Saved entries
◇ ◇ ◇
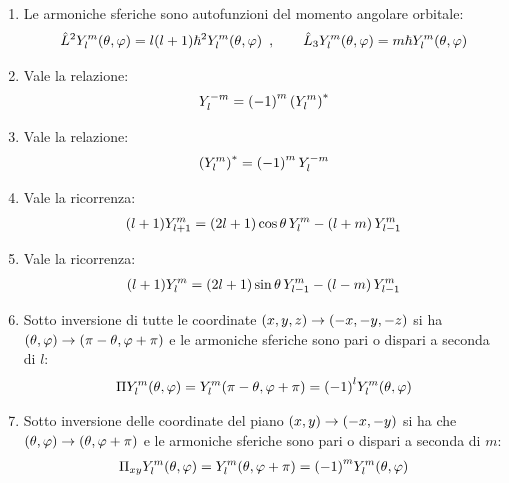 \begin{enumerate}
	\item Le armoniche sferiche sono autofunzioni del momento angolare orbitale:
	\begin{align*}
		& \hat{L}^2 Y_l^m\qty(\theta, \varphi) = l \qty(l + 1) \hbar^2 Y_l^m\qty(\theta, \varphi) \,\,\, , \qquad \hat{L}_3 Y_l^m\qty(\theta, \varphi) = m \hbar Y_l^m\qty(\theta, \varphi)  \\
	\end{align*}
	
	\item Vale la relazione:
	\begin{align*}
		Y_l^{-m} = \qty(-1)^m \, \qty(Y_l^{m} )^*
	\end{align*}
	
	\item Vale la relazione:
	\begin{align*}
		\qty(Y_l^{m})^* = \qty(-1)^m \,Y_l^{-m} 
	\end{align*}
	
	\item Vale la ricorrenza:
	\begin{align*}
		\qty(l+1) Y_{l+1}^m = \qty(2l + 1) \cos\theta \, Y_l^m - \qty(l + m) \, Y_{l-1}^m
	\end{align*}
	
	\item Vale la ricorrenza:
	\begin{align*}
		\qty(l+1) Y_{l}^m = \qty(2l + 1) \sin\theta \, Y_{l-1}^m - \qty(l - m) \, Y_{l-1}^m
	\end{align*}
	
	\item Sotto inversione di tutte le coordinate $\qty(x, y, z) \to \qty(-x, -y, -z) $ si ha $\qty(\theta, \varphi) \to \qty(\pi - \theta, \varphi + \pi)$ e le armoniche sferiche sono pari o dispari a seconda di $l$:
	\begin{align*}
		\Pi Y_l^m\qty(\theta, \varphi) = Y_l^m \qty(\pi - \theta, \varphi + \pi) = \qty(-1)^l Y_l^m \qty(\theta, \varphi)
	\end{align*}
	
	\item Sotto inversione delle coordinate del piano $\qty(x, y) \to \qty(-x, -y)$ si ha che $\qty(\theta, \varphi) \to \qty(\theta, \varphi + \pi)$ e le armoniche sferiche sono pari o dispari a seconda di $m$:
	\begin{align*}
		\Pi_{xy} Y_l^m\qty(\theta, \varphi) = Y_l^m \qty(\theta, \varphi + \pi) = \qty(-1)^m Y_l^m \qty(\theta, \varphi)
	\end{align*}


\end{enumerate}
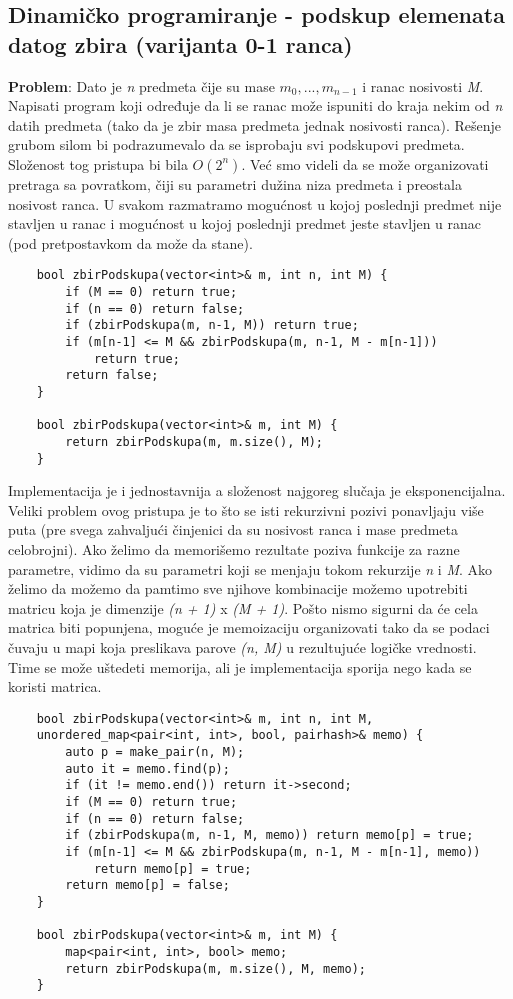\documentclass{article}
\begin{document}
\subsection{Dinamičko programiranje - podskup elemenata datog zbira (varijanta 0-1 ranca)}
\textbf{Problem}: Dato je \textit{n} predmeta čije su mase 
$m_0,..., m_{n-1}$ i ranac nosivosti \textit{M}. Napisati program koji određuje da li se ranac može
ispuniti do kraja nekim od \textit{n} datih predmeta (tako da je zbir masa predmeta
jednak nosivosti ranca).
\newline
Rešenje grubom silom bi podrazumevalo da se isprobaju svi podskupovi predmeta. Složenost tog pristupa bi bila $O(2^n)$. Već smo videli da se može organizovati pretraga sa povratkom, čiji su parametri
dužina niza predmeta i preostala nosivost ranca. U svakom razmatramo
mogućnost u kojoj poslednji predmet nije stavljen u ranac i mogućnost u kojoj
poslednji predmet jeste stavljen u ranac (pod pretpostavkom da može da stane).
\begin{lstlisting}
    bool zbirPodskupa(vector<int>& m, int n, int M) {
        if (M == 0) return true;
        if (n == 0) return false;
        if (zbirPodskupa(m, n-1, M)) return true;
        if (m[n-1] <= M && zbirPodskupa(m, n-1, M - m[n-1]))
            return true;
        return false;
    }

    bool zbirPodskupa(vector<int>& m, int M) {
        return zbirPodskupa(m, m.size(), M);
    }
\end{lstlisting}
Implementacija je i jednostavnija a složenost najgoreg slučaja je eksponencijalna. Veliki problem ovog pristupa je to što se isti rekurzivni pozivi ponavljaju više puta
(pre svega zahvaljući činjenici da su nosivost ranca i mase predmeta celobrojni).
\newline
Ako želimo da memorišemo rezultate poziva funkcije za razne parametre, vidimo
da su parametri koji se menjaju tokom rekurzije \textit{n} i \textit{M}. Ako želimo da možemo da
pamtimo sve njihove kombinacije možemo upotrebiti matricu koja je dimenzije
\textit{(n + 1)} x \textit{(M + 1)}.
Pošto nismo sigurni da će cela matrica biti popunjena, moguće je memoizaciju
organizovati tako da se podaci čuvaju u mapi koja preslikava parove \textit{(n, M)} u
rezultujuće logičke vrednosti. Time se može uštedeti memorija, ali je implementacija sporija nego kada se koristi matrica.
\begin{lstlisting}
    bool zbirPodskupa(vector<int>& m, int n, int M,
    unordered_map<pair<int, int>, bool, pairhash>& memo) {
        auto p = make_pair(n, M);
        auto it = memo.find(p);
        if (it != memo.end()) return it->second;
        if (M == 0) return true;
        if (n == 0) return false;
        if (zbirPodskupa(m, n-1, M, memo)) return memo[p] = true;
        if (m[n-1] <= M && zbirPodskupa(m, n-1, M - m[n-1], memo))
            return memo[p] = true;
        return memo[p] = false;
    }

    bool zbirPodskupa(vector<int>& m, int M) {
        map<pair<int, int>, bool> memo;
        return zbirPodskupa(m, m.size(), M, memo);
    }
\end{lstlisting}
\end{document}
◇ ◇ ◇
The copy must match each record exactly, apart from the images, which stay out.

 \begin{enumerate}
	\item Le armoniche sferiche sono autofunzioni del momento angolare orbitale:
	\begin{align*}
		& \hat{L}^2 Y_l^m\qty(\theta, \varphi) = l \qty(l + 1) \hbar^2 Y_l^m\qty(\theta, \varphi) \,\,\, , \qquad \hat{L}_3 Y_l^m\qty(\theta, \varphi) = m \hbar Y_l^m\qty(\theta, \varphi)  \\
	\end{align*}
	
	\item Vale la relazione:
	\begin{align*}
		Y_l^{-m} = \qty(-1)^m \, \qty(Y_l^{m} )^*
	\end{align*}
	
	\item Vale la relazione:
	\begin{align*}
		\qty(Y_l^{m})^* = \qty(-1)^m \,Y_l^{-m} 
	\end{align*}
	
	\item Vale la ricorrenza:
	\begin{align*}
		\qty(l+1) Y_{l+1}^m = \qty(2l + 1) \cos\theta \, Y_l^m - \qty(l + m) \, Y_{l-1}^m
	\end{align*}
	
	\item Vale la ricorrenza:
	\begin{align*}
		\qty(l+1) Y_{l}^m = \qty(2l + 1) \sin\theta \, Y_{l-1}^m - \qty(l - m) \, Y_{l-1}^m
	\end{align*}
	
	\item Sotto inversione di tutte le coordinate $\qty(x, y, z) \to \qty(-x, -y, -z) $ si ha $\qty(\theta, \varphi) \to \qty(\pi - \theta, \varphi + \pi)$ e le armoniche sferiche sono pari o dispari a seconda di $l$:
	\begin{align*}
		\Pi Y_l^m\qty(\theta, \varphi) = Y_l^m \qty(\pi - \theta, \varphi + \pi) = \qty(-1)^l Y_l^m \qty(\theta, \varphi)
	\end{align*}
	
	\item Sotto inversione delle coordinate del piano $\qty(x, y) \to \qty(-x, -y)$ si ha che $\qty(\theta, \varphi) \to \qty(\theta, \varphi + \pi)$ e le armoniche sferiche sono pari o dispari a seconda di $m$:
	\begin{align*}
		\Pi_{xy} Y_l^m\qty(\theta, \varphi) = Y_l^m \qty(\theta, \varphi + \pi) = \qty(-1)^m Y_l^m \qty(\theta, \varphi)
	\end{align*}


\end{enumerate}
\documentclass{article}
\begin{document}
\subsection{Dinamičko programiranje - podskup elemenata datog zbira (varijanta 0-1 ranca)}
\textbf{Problem}: Dato je \textit{n} predmeta čije su mase 
$m_0,..., m_{n-1}$ i ranac nosivosti \textit{M}. Napisati program koji određuje da li se ranac može
ispuniti do kraja nekim od \textit{n} datih predmeta (tako da je zbir masa predmeta
jednak nosivosti ranca).
\newline
Rešenje grubom silom bi podrazumevalo da se isprobaju svi podskupovi predmeta. Složenost tog pristupa bi bila $O(2^n)$. Već smo videli da se može organizovati pretraga sa povratkom, čiji su parametri
dužina niza predmeta i preostala nosivost ranca. U svakom razmatramo
mogućnost u kojoj poslednji predmet nije stavljen u ranac i mogućnost u kojoj
poslednji predmet jeste stavljen u ranac (pod pretpostavkom da može da stane).
\begin{lstlisting}
    bool zbirPodskupa(vector<int>& m, int n, int M) {
        if (M == 0) return true;
        if (n == 0) return false;
        if (zbirPodskupa(m, n-1, M)) return true;
        if (m[n-1] <= M && zbirPodskupa(m, n-1, M - m[n-1]))
            return true;
        return false;
    }

    bool zbirPodskupa(vector<int>& m, int M) {
        return zbirPodskupa(m, m.size(), M);
    }
\end{lstlisting}
Implementacija je i jednostavnija a složenost najgoreg slučaja je eksponencijalna. Veliki problem ovog pristupa je to što se isti rekurzivni pozivi ponavljaju više puta
(pre svega zahvaljući činjenici da su nosivost ranca i mase predmeta celobrojni).
\newline
Ako želimo da memorišemo rezultate poziva funkcije za razne parametre, vidimo
da su parametri koji se menjaju tokom rekurzije \textit{n} i \textit{M}. Ako želimo da možemo da
pamtimo sve njihove kombinacije možemo upotrebiti matricu koja je dimenzije
\textit{(n + 1)} x \textit{(M + 1)}.
Pošto nismo sigurni da će cela matrica biti popunjena, moguće je memoizaciju
organizovati tako da se podaci čuvaju u mapi koja preslikava parove \textit{(n, M)} u
rezultujuće logičke vrednosti. Time se može uštedeti memorija, ali je implementacija sporija nego kada se koristi matrica.
\begin{lstlisting}
    bool zbirPodskupa(vector<int>& m, int n, int M,
    unordered_map<pair<int, int>, bool, pairhash>& memo) {
        auto p = make_pair(n, M);
        auto it = memo.find(p);
        if (it != memo.end()) return it->second;
        if (M == 0) return true;
        if (n == 0) return false;
        if (zbirPodskupa(m, n-1, M, memo)) return memo[p] = true;
        if (m[n-1] <= M && zbirPodskupa(m, n-1, M - m[n-1], memo))
            return memo[p] = true;
        return memo[p] = false;
    }

    bool zbirPodskupa(vector<int>& m, int M) {
        map<pair<int, int>, bool> memo;
        return zbirPodskupa(m, m.size(), M, memo);
    }
\end{lstlisting}
\end{document}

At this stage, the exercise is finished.